How is the resolution center supposed to work if the very same admin I have an issue with I'd like to discuss here prevents this by banning me indefinately before anyone but himself addressed the issue and now starts to delete my posts?

I'm refering to this thread here:
http://ubuntuforums.org/showthread.php?t=147941

And rest assured, I only register a new user to discuss this, as it is beyond me how a resolution center is supposed to work if the one looking for a resolution is banned from posting.

----------


## kassetra

The admin in question is following the rules of this forum, which were created by the owner of this forum.

We are not a free speech or legal forum.  We are a technical forum, with the stated goal of providing technical support. 

As a privately owned forum, posts here are not subject to a right of free speech; we have policies and guidelines for what speech is allowed, and where it is allowed.  Posting is a privilege, not a right.

We have stated the policies and guidelines for posting on this forum quite clearly.  No one in this forum is under any obligation to answer any question posed here.

----------


## resolutioncenter

> The admin in question is following the rules of this forum, which were created by the owner of this forum.


By not giving answers but instead posting irrelevant drivel again and again, by infurating people, by banning people after provoking them even if they were in the process of taking this to the resolution center and by locking threads because he's seemingly unable to answer the questions posed there?




> We are not a free speech or legal forum.  We are a technical forum, with the stated goal of providing technical support. 
> 
> As a privately owned forum, posts here are not subject to a right of free speech; we have policies and guidelines for what speech is allowed, and where it is allowed.  Posting is a privilege, not a right.


I hope it is alright if I speak my mind freely, but this is really getting childish. 

I stated again and again and again that I agree with what you said (though you should of course also take into consideration that you are the official ubuntu forums, whatever may follow from that) and this is not the issue.

What is the issue here is first that the reasons given for the forum policy in question have been legal ones.

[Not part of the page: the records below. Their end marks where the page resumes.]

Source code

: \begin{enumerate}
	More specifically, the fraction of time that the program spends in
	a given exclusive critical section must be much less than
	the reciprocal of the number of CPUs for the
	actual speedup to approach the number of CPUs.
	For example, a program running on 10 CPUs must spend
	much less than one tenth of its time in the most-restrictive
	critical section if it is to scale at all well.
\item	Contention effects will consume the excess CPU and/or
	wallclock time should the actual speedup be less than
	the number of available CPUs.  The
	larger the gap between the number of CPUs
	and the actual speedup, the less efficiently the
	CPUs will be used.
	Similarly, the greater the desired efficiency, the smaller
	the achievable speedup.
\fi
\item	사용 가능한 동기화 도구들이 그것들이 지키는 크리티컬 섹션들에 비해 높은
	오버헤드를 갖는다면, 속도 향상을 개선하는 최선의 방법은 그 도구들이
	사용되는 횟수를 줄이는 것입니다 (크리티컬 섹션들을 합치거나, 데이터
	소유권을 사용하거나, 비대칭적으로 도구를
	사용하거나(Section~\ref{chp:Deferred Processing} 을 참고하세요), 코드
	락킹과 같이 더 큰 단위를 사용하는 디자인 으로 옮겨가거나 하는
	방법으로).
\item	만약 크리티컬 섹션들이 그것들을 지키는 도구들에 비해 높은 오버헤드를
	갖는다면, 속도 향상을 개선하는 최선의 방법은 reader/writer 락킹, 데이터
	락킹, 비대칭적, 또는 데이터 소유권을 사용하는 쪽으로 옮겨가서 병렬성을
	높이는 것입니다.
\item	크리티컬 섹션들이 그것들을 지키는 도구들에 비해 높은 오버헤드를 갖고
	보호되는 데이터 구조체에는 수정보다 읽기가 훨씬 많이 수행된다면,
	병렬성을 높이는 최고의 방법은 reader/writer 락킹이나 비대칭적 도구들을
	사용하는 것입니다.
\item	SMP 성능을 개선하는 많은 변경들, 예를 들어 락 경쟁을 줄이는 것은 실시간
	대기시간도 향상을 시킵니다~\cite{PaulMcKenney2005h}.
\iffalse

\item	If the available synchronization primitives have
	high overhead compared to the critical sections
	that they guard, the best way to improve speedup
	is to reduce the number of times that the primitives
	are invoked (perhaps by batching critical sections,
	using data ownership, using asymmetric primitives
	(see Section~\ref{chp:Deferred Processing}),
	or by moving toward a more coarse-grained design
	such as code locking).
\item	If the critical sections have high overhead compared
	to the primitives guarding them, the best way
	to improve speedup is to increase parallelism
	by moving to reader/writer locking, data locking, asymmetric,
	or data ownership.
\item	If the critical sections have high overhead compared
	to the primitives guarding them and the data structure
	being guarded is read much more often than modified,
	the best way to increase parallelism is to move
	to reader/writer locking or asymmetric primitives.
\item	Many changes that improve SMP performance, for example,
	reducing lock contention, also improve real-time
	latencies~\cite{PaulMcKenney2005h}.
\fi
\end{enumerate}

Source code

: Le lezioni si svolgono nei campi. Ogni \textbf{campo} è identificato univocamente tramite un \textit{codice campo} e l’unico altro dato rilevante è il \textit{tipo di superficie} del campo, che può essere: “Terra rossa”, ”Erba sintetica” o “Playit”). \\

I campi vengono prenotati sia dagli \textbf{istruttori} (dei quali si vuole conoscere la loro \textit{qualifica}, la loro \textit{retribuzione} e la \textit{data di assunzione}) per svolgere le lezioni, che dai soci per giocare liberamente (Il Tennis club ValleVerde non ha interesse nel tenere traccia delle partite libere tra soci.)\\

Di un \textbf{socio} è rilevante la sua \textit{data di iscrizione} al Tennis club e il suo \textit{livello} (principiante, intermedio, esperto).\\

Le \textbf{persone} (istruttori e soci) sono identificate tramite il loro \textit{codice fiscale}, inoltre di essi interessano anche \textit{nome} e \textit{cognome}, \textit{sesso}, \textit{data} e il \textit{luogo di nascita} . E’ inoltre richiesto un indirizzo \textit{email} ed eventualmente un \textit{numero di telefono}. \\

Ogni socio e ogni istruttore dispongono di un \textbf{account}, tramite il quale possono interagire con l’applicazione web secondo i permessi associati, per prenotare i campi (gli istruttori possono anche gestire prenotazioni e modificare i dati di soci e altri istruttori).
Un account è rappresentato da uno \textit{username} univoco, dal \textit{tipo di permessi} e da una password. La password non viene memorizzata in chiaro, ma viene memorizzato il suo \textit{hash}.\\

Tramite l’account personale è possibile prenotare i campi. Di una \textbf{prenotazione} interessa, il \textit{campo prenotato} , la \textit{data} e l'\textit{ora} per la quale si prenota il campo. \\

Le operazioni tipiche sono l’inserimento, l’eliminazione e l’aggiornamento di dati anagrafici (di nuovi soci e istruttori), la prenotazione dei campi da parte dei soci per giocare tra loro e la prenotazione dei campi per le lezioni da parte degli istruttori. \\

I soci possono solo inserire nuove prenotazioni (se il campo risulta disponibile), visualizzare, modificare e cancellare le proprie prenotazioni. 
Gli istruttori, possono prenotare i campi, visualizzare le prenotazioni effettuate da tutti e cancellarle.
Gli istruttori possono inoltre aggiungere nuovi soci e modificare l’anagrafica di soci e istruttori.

Now if you do give legal reasons and people point out that your reasoning is on shaky grounds, to put it mildly, you should address these concerns.
Yet you showed again that you don't but instead will again and again and again repeat something that is not the issue and that nobody is disputing. 

Second, as should be pretty clear from my original post, the real subject of this thread is the behaviour of Kiwinz and I don't see how your statement addresses this in any way, shape or form.

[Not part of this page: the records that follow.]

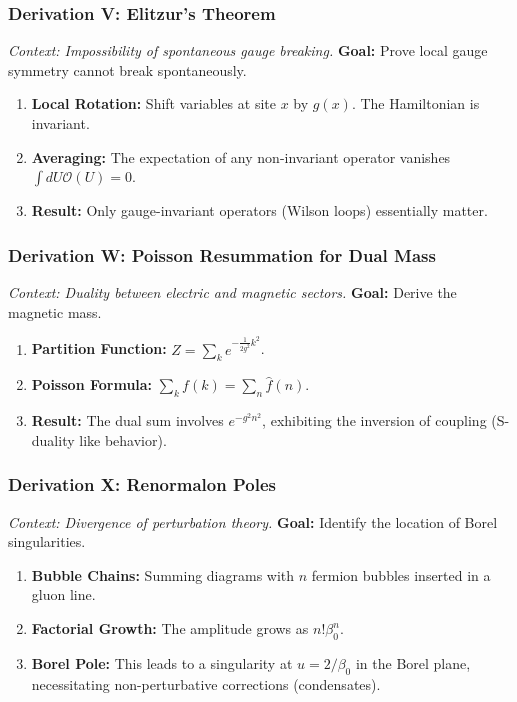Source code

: \subsubsection{Derivation V: Elitzur's Theorem}
\textit{Context: Impossibility of spontaneous gauge breaking.}
\textbf{Goal:} Prove local gauge symmetry cannot break spontaneously.
\begin{enumerate}
    \item \textbf{Local Rotation:} Shift variables at site $x$ by $g(x)$. The Hamiltonian is invariant.
    \item \textbf{Averaging:} The expectation of any non-invariant operator vanishes $\int dU \mathcal{O}(U) = 0$.
    \item \textbf{Result:} Only gauge-invariant operators (Wilson loops) essentially matter.
\end{enumerate}

\subsubsection{Derivation W: Poisson Resummation for Dual Mass}
\textit{Context: Duality between electric and magnetic sectors.}
\textbf{Goal:} Derive the magnetic mass.
\begin{enumerate}
    \item \textbf{Partition Function:} $Z = \sum_k e^{-\frac{1}{2g^2} k^2}$.
    \item \textbf{Poisson Formula:} $\sum_k f(k) = \sum_n \hat{f}(n)$.
    \item \textbf{Result:} The dual sum involves $e^{-g^2 n^2}$, exhibiting the inversion of coupling (S-duality like behavior).
\end{enumerate}

\subsubsection{Derivation X: Renormalon Poles}
\textit{Context: Divergence of perturbation theory.}
\textbf{Goal:} Identify the location of Borel singularities.
\begin{enumerate}
    \item \textbf{Bubble Chains:} Summing diagrams with $n$ fermion bubbles inserted in a gluon line.
    \item \textbf{Factorial Growth:} The amplitude grows as $n! \beta_0^n$.
    \item \textbf{Borel Pole:} This leads to a singularity at $u = 2/\beta_0$ in the Borel plane, necessitating non-perturbative corrections (condensates).
\end{enumerate}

> We have stated the policies and guidelines for posting on this forum quite clearly.  No one in this forum is under any obligation to answer any question posed here.


You are of course right, however I have a hard time seeing that posting irrelevant and off topic information again and again and again just to kill a discussion on the subject, arbitrarily closing threads, arbitrarily banning users, refusing to clarify the forum policy on this matter logicaly follows from the fact that nobody is under any obligation to answer any question.

----------


## KiwiNZ

We are not prepared to place these forums at risk for our 80,000 members for very small number of members who believe they are above the rules and policies they agreed to follow when they signed up for membership.

----------


## kassetra

> By not giving answers but instead posting irrelevant drivel again and again, by infurating people, by banning people after provoking them even if they were in the process of taking this to the resolution center and by locking threads because he's seemingly unable to answer the questions posed there?
> 
> What is the issue here is first that the reasons given for the forum policy in question have been legal ones. Now if you do give legal reasons and people point out that your reasoning is on shaky grounds, to put it mildly, you should address these concerns.
> Yet you showed again that you don't but instead will again and again and again repeat something that is not the issue and that nobody is disputing. 
> 
> Second, as should be pretty clear from my original post, the real subject of this thread is the behaviour of Kiwinz and I don't see how your statement addresses this in any way, shape or form.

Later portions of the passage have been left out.